RECORDS FOR PROCESSING:

#####

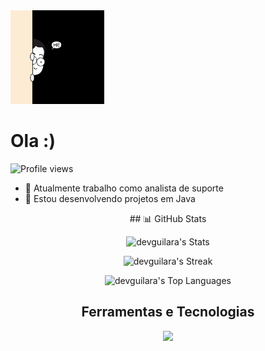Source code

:  <img src="giphy.gif" width="150px">

<h1 align="left">Ola :)</h1>
<p align="left"> <img src="https://komarev.com/ghpvc/?username=devguilara&color=yellow" alt="Profile views" /> </p>

- 🔭 Atualmente trabalho como analista de suporte 
- 🌱 Estou desenvolvendo projetos em Java
  
<div align= "center">
## 📊 GitHub Stats

![devguilara's Stats](https://github-readme-stats.vercel.app/api?username=devguilara&theme=vue-dark&show_icons=true&hide_border=false&count_private=true)

![devguilara's Streak](https://github-readme-streak-stats.herokuapp.com/?user=devguilara&theme=vue-dark&hide_border=false)

![devguilara's Top Languages](https://github-readme-stats.vercel.app/api/top-langs/?username=devguilara&theme=vue-dark&show_i_)


 
 ## Ferramentas e Tecnologias
 <img src="https://skillicons.dev/icons?i=postgres,postman,java,spring-boot"/>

#####

TASK DETAILS: In the material above, find every line that has the string "dark" and pull those lines out.

RESULT OF THIS EXERCISE:
![devguilara's Stats](https://github-readme-stats.vercel.app/api?username=devguilara&theme=vue-dark&show_icons=true&hide_border=false&count_private=true)
![devguilara's Streak](https://github-readme-streak-stats.herokuapp.com/?user=devguilara&theme=vue-dark&hide_border=false)
![devguilara's Top Languages](https://github-readme-stats.vercel.app/api/top-langs/?username=devguilara&theme=vue-dark&show_i_)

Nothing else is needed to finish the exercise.